- _Your task_: Every line in the records below with the string "labelColor" is to be copied out.

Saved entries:
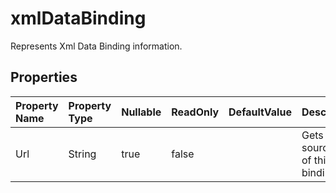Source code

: # **xmlDataBinding**

Represents Xml Data Binding information.  

## **Properties**

| Property Name | Property Type | Nullable |  ReadOnly | DefaultValue | Description | 
| :- | :- | :- |:- |  :- | :- |
|Url|String|true|false |  |Gets source url of this data binding. |

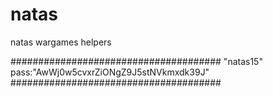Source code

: # natas
natas wargames helpers

######################################
"natas15"
pass:"AwWj0w5cvxrZiONgZ9J5stNVkmxdk39J"
######################################
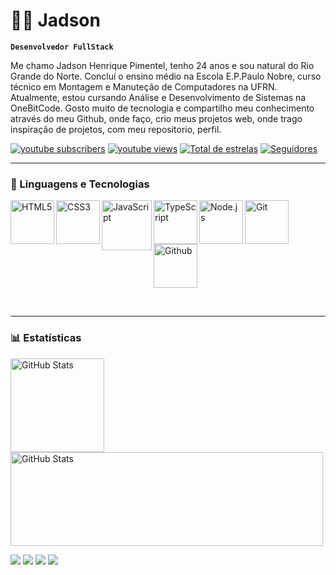 # 👨‍💻 Jadson

**`Desenvolvedor FullStack`**

Me chamo Jadson Henrique Pimentel, tenho 24 anos e sou natural do Rio Grande do Norte. Concluí o ensino médio na
Escola E.P.Paulo Nobre, curso técnico em Montagem e Manuteção de Computadores na UFRN. Atualmente, estou cursando Análise e
Desenvolvimento de Sistemas na OneBitCode. Gosto muito de tecnologia e compartilho meu conhecimento através do meu
Github, onde faço, crio meus projetos web, onde trago inspiração de projetos, com meu repositorio, perfil.

<p>
    <a href="https://www.youtube.com/@jadson.h7">
        <img alt="youtube subscribers" title="Inscreva-se no meu canal"
            src="https://custom-icon-badges.demolab.com/youtube/channel/subscribers/UCHpz86MA-1cl7zUucNwDFpA?color=%23E05D44&label=Inscreva-se&logo=video&logoColor=white&style=for-the-badge&labelColor=CE4630" /></a>
    <a href="https://www.youtube.com/@jadson.h7">
        <img alt="youtube views" title="Vizualizações no YouTube"
            src="https://custom-icon-badges.demolab.com/youtube/channel/views/UCHpz86MA-1cl7zUucNwDFpA?color=%23E1AD0E&logo=eye&logoColor=white&style=for-the-badge&labelColor=C79600" /></a>
    <a href="https://github.com/jadsonH7?tab=repositories&sort=stargazers">
        <img alt="Total de estrelas" title="Total de estrelas GitHub"
            src="https://custom-icon-badges.demolab.com/github/stars/jadsonH7?color=55960c&style=for-the-badge&labelColor=488207&logo=star&label=estrelas" /></a>
    <a href="https://github.com/jadsonH7?tab=followers">
        <img alt="Seguidores" title="Me siga no GitHub"
            src="https://custom-icon-badges.demolab.com/github/followers/jadsonH7?color=236ad3&labelColor=1155ba&style=for-the-badge&logo=github&label=Seguidores&logoColor=white" /></a>
</p>

---

### 🤖 Linguagens e Tecnologias

<p>
    <img align="left" alt="HTML5" title="HTML5" width="70px" padding-right="10px" 
    src="https://img.icons8.com/color/2x/html-5.png" alt="HTML5">
    <img align="left" alt="CSS3" title="CSS3" width="70px" padding-right="10px"
    src="https://img.icons8.com/color/2x/css3.png" alt="CSS3">
    <img align="left" alt="JavaScript" title="JavaScript" width="80px" padding-right="10px" 
    src="https://static.vecteezy.com/system/resources/previews/027/127/560/non_2x/javascript-logo-javascript-icon-transparent-free-png.png" alt="JavaScript">
    <img align="left" alt="TypeScript" title="TypeScript" width="70px" padding-right="10px" 
    src="https://img.icons8.com/?size=100&id=wpZmKzk11AzJ&format=png&color=000000" alt="Typescript">
    <img align="left" alt="Node.js" title="Node.js" width="70px" padding-right="10px" 
    src="https://img.icons8.com/?size=100&id=hsPbhkOH4FMe&format=png&color=000000" alt="Node.js">
    <img align="left" alt="Git" title="Git" width="70px" padding-right="10px" 
    src="https://img.icons8.com/?size=100&id=20906&format=png&color=000000" alt="Git">
    <img alt="Github" title="Github" width="70px" padding-right="10px"
    src="https://img.icons8.com/?size=100&id=AZOZNnY73haj&format=png&color=000000" alt="Github">
</p>

<br/>

---

### 📊 Estatísticas

<img align="left"
    alt="GitHub Stats"
    height="150"
    style="padding-right: 10px;"
    src="https://github-readme-stats.vercel.app/api?username=jadsonH7&show_icons=true&theme=tokyonight&include_all_commits=true&locale=pt-br" />

<img
    alt="GitHub Stats"
    width="500"
    height="150"
    style="padding-right: 10px;"
    src="https://github-readme-stats.vercel.app/api/top-langs/?username=jadsonH7&theme=tokyonight&layout=compact&custom_title=Tecnologias&langs_count=5" />

<p>
    <a href="https://www.youtube.com/channel/UCHpz86MA-1cl7zUucNwDFpA" target="_blank">
        <img src="https://img.shields.io/badge/YouTube-FF0000?style=for-the-badge&logo=youtube&logoColor=white" target="_blank"></a>
    <a href="https://www.instagram.com/jadsonh7/" target="_blank">
        <img src="https://img.shields.io/badge/-Instagram-%23E4405F?style=for-the-badge&logo=instagram&logoColor=white" target="_blank"></a>
    <a href = "mailto: jadsonzap@gmail.com">
        <img src="https://img.shields.io/badge/-Gmail-%23333?style=for-the-badge&logo=gmail&logoColor=white" target="_blank"></a>
    <a href="https://www.linkedin.com/in/jadson-henrique-68611730b?/" target="_blank">
        <img src="https://img.shields.io/badge/-LinkedIn-%230077B5?style=for-the-badge&logo=linkedin&logoColor=white" target="_blank"></a> 
</p>
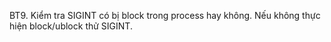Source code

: BT9. Kiểm tra SIGINT có bị block trong process hay không. Nếu không thực hiện block/ublock thử SIGINT.
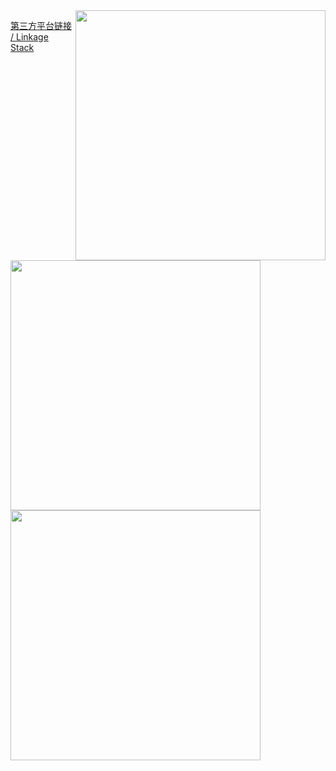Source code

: <img align="right" src='https://github-readme-stats.vercel.app/api?username=my-pshds&theme=swift&show_icons=true&hide_title=true' width="400px" />

[第三方平台链接 / Linkage Stack](https://link.pengxianzhe.org)
<br>
<br>

<img align="left" src='https://github-readme-stats.vercel.app/api/top-langs/?username=my-pshds&count_private=true&include_all_commits=true&layout=compact&hide=html,javascript,typescript,astro,jupyter%20notebook,css,stylus,svelte,less' width="400px" />

<br><br><br><br><br><br><br><br><br><br><br>

<img align="left" src='https://github-readme-stats.vercel.app/api/top-langs/?username=my-pshds&hide_title=true&count_private=true&include_all_commits=true&layout=compact&hide=html,jupyter%20notebook,tex,typst' width="400px" />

- _Answer to this problem_:
            src="https://custom-icon-badges.demolab.com/youtube/channel/subscribers/UCHpz86MA-1cl7zUucNwDFpA?color=%23E05D44&label=Inscreva-se&logo=video&logoColor=white&style=for-the-badge&labelColor=CE4630" /></a>
            src="https://custom-icon-badges.demolab.com/youtube/channel/views/UCHpz86MA-1cl7zUucNwDFpA?color=%23E1AD0E&logo=eye&logoColor=white&style=for-the-badge&labelColor=C79600" /></a>
            src="https://custom-icon-badges.demolab.com/github/stars/jadsonH7?color=55960c&style=for-the-badge&labelColor=488207&logo=star&label=estrelas" /></a>
            src="https://custom-icon-badges.demolab.com/github/followers/jadsonH7?color=236ad3&labelColor=1155ba&style=for-the-badge&logo=github&label=Seguidores&logoColor=white" /></a>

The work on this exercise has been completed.